### WORK ITEM
Output the records again verbatim.

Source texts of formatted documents
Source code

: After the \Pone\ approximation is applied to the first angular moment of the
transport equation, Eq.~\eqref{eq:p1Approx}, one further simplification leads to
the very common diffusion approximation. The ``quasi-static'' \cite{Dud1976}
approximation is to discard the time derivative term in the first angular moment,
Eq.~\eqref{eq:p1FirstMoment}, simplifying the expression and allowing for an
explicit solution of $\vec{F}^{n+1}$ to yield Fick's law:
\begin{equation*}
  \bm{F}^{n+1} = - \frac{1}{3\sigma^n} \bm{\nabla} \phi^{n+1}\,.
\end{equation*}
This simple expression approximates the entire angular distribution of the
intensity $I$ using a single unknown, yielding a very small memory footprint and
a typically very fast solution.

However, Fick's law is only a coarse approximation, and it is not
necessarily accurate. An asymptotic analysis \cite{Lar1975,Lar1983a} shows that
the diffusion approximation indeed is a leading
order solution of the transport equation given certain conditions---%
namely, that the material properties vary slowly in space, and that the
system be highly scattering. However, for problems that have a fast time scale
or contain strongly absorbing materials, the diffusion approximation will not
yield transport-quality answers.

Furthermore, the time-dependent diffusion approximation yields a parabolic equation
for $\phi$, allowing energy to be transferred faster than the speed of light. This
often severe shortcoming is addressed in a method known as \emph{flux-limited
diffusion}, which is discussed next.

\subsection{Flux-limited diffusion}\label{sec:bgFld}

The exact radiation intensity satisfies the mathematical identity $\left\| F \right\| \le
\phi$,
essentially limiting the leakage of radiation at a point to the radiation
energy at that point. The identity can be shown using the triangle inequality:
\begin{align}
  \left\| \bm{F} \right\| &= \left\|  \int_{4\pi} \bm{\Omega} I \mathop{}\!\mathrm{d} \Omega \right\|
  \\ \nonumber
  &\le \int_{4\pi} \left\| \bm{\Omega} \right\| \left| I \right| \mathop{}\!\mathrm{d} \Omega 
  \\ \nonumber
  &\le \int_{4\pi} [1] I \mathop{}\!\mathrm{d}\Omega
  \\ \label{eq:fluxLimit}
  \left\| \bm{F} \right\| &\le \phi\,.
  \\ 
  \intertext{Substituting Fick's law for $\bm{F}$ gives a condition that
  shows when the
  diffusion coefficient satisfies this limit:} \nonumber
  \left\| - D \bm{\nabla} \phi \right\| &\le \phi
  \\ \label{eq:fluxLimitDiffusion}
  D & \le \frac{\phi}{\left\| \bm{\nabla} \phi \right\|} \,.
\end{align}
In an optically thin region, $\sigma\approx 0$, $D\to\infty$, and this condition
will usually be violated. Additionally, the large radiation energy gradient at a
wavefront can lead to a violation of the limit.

### YOUR RESPONSE
Source code

: After the \Pone\ approximation is applied to the first angular moment of the
transport equation, Eq.~\eqref{eq:p1Approx}, one further simplification leads to
the very common diffusion approximation. The ``quasi-static'' \cite{Dud1976}
approximation is to discard the time derivative term in the first angular moment,
Eq.~\eqref{eq:p1FirstMoment}, simplifying the expression and allowing for an
explicit solution of $\vec{F}^{n+1}$ to yield Fick's law:
\begin{equation*}
  \bm{F}^{n+1} = - \frac{1}{3\sigma^n} \bm{\nabla} \phi^{n+1}\,.
\end{equation*}
This simple expression approximates the entire angular distribution of the
intensity $I$ using a single unknown, yielding a very small memory footprint and
a typically very fast solution.

However, Fick's law is only a coarse approximation, and it is not
necessarily accurate. An asymptotic analysis \cite{Lar1975,Lar1983a} shows that
the diffusion approximation indeed is a leading
order solution of the transport equation given certain conditions---%
namely, that the material properties vary slowly in space, and that the
system be highly scattering. However, for problems that have a fast time scale
or contain strongly absorbing materials, the diffusion approximation will not
yield transport-quality answers.

Furthermore, the time-dependent diffusion approximation yields a parabolic equation
for $\phi$, allowing energy to be transferred faster than the speed of light. This
often severe shortcoming is addressed in a method known as \emph{flux-limited
diffusion}, which is discussed next.

\subsection{Flux-limited diffusion}\label{sec:bgFld}

The exact radiation intensity satisfies the mathematical identity $\left\| F \right\| \le
\phi$,
essentially limiting the leakage of radiation at a point to the radiation
energy at that point. The identity can be shown using the triangle inequality:
\begin{align}
  \left\| \bm{F} \right\| &= \left\|  \int_{4\pi} \bm{\Omega} I \mathop{}\!\mathrm{d} \Omega \right\|
  \\ \nonumber
  &\le \int_{4\pi} \left\| \bm{\Omega} \right\| \left| I \right| \mathop{}\!\mathrm{d} \Omega 
  \\ \nonumber
  &\le \int_{4\pi} [1] I \mathop{}\!\mathrm{d}\Omega
  \\ \label{eq:fluxLimit}
  \left\| \bm{F} \right\| &\le \phi\,.
  \\ 
  \intertext{Substituting Fick's law for $\bm{F}$ gives a condition that
  shows when the
  diffusion coefficient satisfies this limit:} \nonumber
  \left\| - D \bm{\nabla} \phi \right\| &\le \phi
  \\ \label{eq:fluxLimitDiffusion}
  D & \le \frac{\phi}{\left\| \bm{\nabla} \phi \right\|} \,.
\end{align}
In an optically thin region, $\sigma\approx 0$, $D\to\infty$, and this condition
will usually be violated. Additionally, the large radiation energy gradient at a
wavefront can lead to a violation of the limit.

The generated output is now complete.